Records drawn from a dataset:

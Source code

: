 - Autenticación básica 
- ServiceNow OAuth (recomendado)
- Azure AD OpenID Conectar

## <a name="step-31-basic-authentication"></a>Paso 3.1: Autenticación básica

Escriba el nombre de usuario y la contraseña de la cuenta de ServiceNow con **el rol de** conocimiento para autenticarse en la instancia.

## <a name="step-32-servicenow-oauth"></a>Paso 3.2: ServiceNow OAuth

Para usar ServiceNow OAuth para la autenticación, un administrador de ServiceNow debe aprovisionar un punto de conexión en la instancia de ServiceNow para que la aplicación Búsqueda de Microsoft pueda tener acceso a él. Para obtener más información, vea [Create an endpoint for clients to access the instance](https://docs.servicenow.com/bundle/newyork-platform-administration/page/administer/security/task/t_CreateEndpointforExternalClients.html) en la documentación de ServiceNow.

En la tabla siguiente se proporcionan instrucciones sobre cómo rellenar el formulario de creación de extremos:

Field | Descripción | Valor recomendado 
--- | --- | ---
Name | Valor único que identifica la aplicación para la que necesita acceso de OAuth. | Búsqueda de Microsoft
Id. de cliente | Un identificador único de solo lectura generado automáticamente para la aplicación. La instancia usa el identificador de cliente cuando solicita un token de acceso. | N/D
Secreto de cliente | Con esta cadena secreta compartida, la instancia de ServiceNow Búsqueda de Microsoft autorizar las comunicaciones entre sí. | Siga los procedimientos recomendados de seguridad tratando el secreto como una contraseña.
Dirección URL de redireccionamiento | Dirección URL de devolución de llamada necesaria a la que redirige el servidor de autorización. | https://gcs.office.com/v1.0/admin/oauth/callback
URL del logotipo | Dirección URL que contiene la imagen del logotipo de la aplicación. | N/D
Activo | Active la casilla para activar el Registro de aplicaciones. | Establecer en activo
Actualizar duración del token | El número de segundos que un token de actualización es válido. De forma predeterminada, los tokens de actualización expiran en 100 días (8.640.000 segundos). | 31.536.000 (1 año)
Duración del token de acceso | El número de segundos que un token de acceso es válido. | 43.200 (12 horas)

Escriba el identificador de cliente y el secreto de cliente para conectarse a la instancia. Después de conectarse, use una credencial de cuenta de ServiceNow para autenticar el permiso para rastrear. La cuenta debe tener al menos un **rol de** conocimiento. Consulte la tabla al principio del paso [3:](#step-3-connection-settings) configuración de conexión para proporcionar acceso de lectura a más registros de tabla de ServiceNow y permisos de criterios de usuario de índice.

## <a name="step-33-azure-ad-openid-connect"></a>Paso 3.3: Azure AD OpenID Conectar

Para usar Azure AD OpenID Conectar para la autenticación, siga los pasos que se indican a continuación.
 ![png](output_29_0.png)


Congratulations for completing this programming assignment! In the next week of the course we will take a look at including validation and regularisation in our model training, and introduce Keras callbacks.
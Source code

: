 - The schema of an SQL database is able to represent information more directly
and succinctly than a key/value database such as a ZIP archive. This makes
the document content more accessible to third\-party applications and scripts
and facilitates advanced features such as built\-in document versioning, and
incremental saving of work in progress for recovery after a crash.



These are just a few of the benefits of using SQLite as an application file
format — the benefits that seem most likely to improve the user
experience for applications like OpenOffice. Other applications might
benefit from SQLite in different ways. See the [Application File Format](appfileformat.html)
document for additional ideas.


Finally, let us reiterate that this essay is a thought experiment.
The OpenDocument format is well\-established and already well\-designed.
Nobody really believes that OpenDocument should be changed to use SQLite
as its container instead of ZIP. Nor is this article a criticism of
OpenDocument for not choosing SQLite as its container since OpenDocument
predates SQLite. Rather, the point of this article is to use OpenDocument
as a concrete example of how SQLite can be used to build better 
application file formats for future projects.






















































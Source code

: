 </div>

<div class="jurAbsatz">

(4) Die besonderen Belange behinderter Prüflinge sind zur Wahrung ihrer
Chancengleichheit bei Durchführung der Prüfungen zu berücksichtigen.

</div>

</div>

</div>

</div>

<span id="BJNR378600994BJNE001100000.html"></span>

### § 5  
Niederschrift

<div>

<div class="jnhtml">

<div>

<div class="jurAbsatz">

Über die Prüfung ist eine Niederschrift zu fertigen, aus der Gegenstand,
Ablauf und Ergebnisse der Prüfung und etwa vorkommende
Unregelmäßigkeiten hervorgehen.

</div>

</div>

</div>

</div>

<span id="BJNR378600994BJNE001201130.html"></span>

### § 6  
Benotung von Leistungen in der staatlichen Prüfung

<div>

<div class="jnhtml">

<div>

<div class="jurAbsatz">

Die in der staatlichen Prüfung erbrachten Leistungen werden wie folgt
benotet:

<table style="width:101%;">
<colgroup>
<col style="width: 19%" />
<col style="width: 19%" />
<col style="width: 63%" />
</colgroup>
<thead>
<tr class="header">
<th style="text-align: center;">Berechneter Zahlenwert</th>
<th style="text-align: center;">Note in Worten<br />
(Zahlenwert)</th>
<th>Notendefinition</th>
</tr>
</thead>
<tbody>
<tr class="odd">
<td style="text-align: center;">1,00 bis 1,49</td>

Aim of the task: The word "lectura" may appear in several lines of the data; copy every line where it does.

Answer to this exercise:
Id. de cliente | Un identificador único de solo lectura generado automáticamente para la aplicación. La instancia usa el identificador de cliente cuando solicita un token de acceso. | N/D
Escriba el identificador de cliente y el secreto de cliente para conectarse a la instancia. Después de conectarse, use una credencial de cuenta de ServiceNow para autenticar el permiso para rastrear. La cuenta debe tener al menos un **rol de** conocimiento. Consulte la tabla al principio del paso [3:](#step-3-connection-settings) configuración de conexión para proporcionar acceso de lectura a más registros de tabla de ServiceNow y permisos de criterios de usuario de índice.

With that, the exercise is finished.